Material to process.
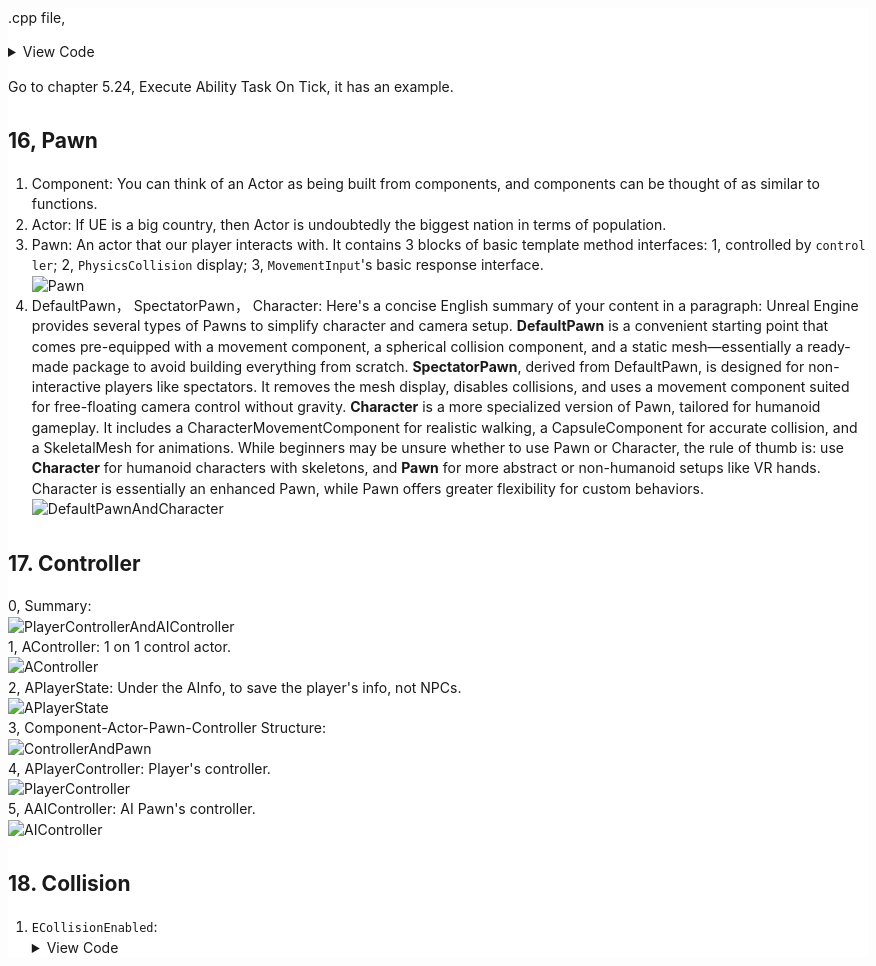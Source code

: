   .cpp file,
  <details><summary> View Code</summary></details>

  Go to chapter 5.24, Execute Ability Task On Tick, it has an example.

## 16, Pawn
   1. Component: You can think of an Actor as being built from components, and components can be thought of as similar to functions.
   2. Actor: If UE is a big country, then Actor is undoubtedly the biggest nation in terms of population.
   3. Pawn: An actor that our player interacts with. It contains 3 blocks of basic template method interfaces: 1, controlled by `controller`; 2, `PhysicsCollision` display; 3, `MovementInput`'s basic response interface.\
      ![Pawn](https://github.com/user-attachments/assets/8104740a-6b18-49c2-ab51-28f5b2a88a15)
   4. DefaultPawn， SpectatorPawn， Character: Here's a concise English summary of your content in a paragraph:
	Unreal Engine provides several types of Pawns to simplify character and camera setup. **DefaultPawn** is a convenient starting point that comes pre-equipped with a movement component, a spherical collision component, and a static mesh—essentially a ready-made package to avoid building everything from scratch. **SpectatorPawn**, derived from DefaultPawn, is designed for non-interactive players like spectators. It removes the mesh display, disables collisions, and uses a movement component suited for free-floating camera control without gravity. **Character** is a more specialized version of Pawn, tailored for humanoid gameplay. It includes a CharacterMovementComponent for realistic walking, a CapsuleComponent for accurate collision, and a 	SkeletalMesh for animations. While beginners may be unsure whether to use Pawn or Character, the rule of thumb is: use **Character** for humanoid characters with skeletons, and **Pawn** for more abstract or non-humanoid setups like VR hands. Character is essentially an enhanced Pawn, while Pawn offers greater flexibility for custom behaviors.\
	![DefaultPawnAndCharacter](https://github.com/user-attachments/assets/d78c666a-a70d-449d-88de-106870f4a40c)

## 17. Controller
   0, Summary:\
   ![PlayerControllerAndAIController](https://github.com/user-attachments/assets/d347d38a-d970-465e-9f28-c8e5b54d1658)\
   1, AController: 1 on 1 control actor.\
   ![AController](https://github.com/user-attachments/assets/3d58390a-b2e4-4cc5-a7ea-a787ffb2599e)\
   2, APlayerState: Under the AInfo, to save the player's info, not NPCs.\
   ![APlayerState](https://github.com/user-attachments/assets/85c551fb-22c8-459c-b10a-f44d03e83d6a)\
   3, Component-Actor-Pawn-Controller Structure:\
   ![ControllerAndPawn](https://github.com/user-attachments/assets/1cdc6ce7-471e-499f-94ed-30d639807095)\
   4, APlayerController: Player's controller.\
   ![PlayerController](https://github.com/user-attachments/assets/e551197e-d93d-4804-881c-24acb0a8e4cd)\
   5, AAIController: AI Pawn's controller.\
   ![AIController](https://github.com/user-attachments/assets/c7aeb7b3-f3cd-45e8-8502-c39b1666ef72)


## 18. Collision
1. `ECollisionEnabled`:
   <details><summary>View Code</summary></details>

Your instructions. Every line from the one containing "## 18. Collision" through the last line of the entries must be written out verbatim, and no other line.

Response to the task.
## 18. Collision
1. `ECollisionEnabled`:
   <details><summary>View Code</summary></details>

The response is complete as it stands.